If we need to write our data to Google Bucket as a storage layer:
- we have to use a gcs-connector:
--packages "org.apache.spark:spark-sql-kafka-0-10_2.12:3.3.0,com.google.cloud.bigdataoss:gcs-connector:hadoop3-2.2.10"
-
A service account (JSON file) to have enough credentials in order to write data to GCS.
-
Write our spark application to read & process kafka streaming data I updated a small application, which you might reference in this repo.
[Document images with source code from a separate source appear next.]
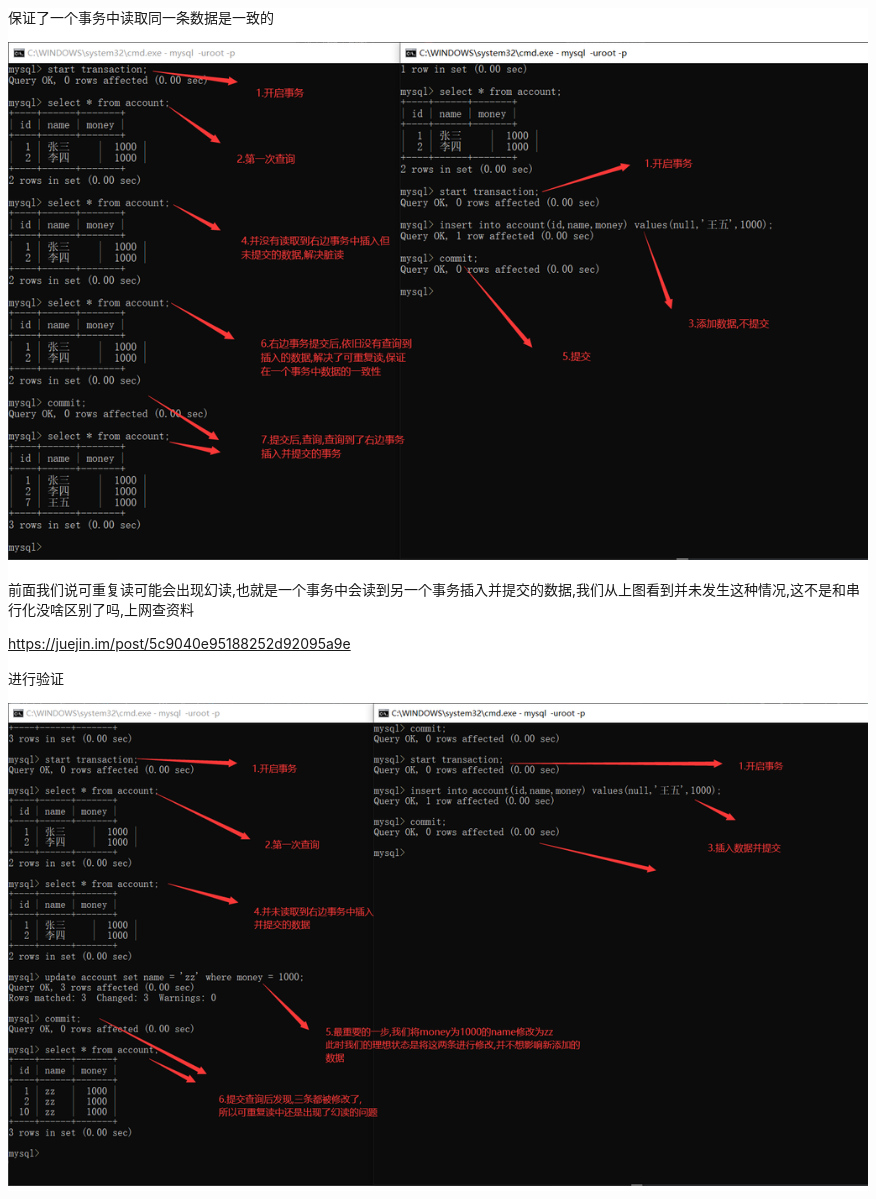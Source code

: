 保证了一个事务中读取同一条数据是一致的

![image-20200321133815639](mysql事务.assets/image-20200321133815639.png)

前面我们说可重复读可能会出现幻读,也就是一个事务中会读到另一个事务插入并提交的数据,我们从上图看到并未发生这种情况,这不是和串行化没啥区别了吗,上网查资料

https://juejin.im/post/5c9040e95188252d92095a9e

进行验证

![image-20200321140205349](mysql事务.assets/image-20200321140205349.png)

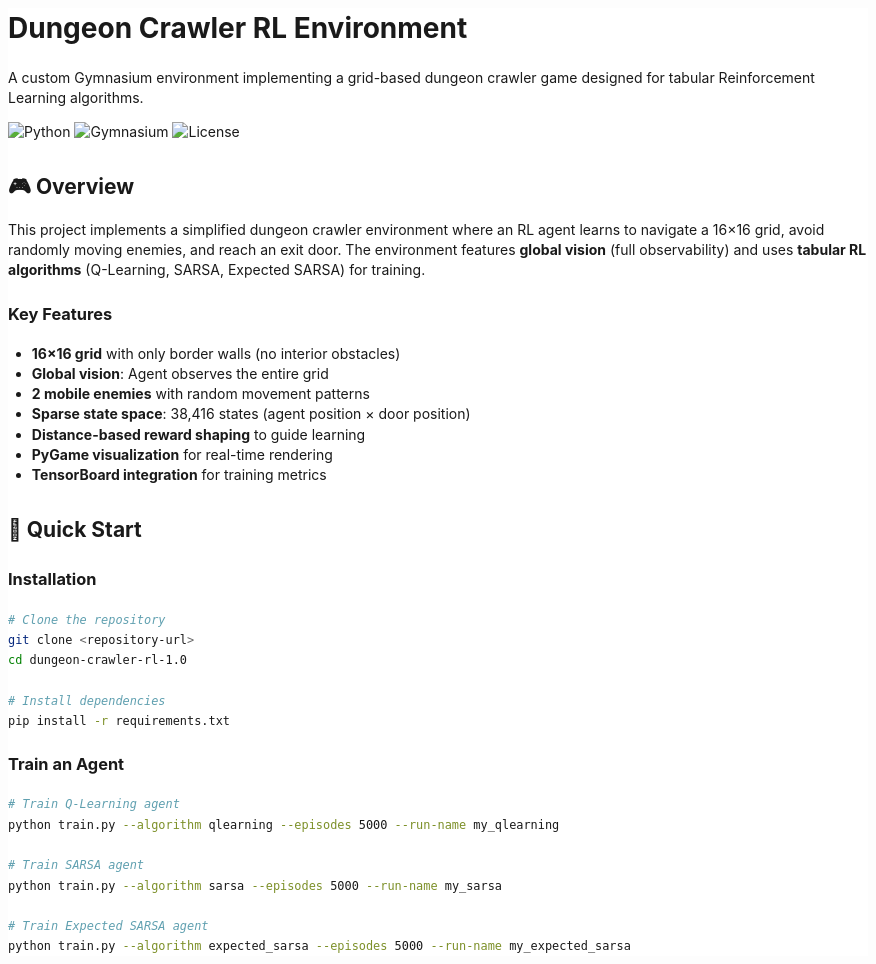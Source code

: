 # Dungeon Crawler RL Environment

A custom Gymnasium environment implementing a grid-based dungeon crawler game designed for tabular Reinforcement Learning algorithms.

![Python](https://img.shields.io/badge/python-3.8+-blue.svg)
![Gymnasium](https://img.shields.io/badge/gymnasium-0.29.0+-green.svg)
![License](https://img.shields.io/badge/license-MIT-blue.svg)

## 🎮 Overview

This project implements a simplified dungeon crawler environment where an RL agent learns to navigate a 16×16 grid, avoid randomly moving enemies, and reach an exit door. The environment features **global vision** (full observability) and uses **tabular RL algorithms** (Q-Learning, SARSA, Expected SARSA) for training.

### Key Features

- **16×16 grid** with only border walls (no interior obstacles)
- **Global vision**: Agent observes the entire grid
- **2 mobile enemies** with random movement patterns
- **Sparse state space**: 38,416 states (agent position × door position)
- **Distance-based reward shaping** to guide learning
- **PyGame visualization** for real-time rendering
- **TensorBoard integration** for training metrics

## 🚀 Quick Start

### Installation

```bash
# Clone the repository
git clone <repository-url>
cd dungeon-crawler-rl-1.0

# Install dependencies
pip install -r requirements.txt
```

### Train an Agent

```bash
# Train Q-Learning agent
python train.py --algorithm qlearning --episodes 5000 --run-name my_qlearning

# Train SARSA agent
python train.py --algorithm sarsa --episodes 5000 --run-name my_sarsa

# Train Expected SARSA agent
python train.py --algorithm expected_sarsa --episodes 5000 --run-name my_expected_sarsa
```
If you want to write data to HDFS, you might edit:
df = df \
.writeStream \
.partitionBy("year", "month", "day", "hour") \
.format('parquet') \
.option('path', "gs://spark-bq-pipeline/data/"+topic+"/") \
.option('checkpointLocation', 'gs://spark-bq-pipeline/checkpoint/') \
.start()
to
df = df \
.writeStream \
.partitionBy("year", "month", "day", "hour") \
.format("parquet") \
.option("checkpointLocation", "hdfs://localhost:9000//spark-write-kafka/"+topic+"/") \
.trigger(processingTime="5 seconds") \
.option("path", "hdfs://localhost:9000//spark-write-kafka/"+topic+"/") \
.start()
Thank you for reading. Happy learning!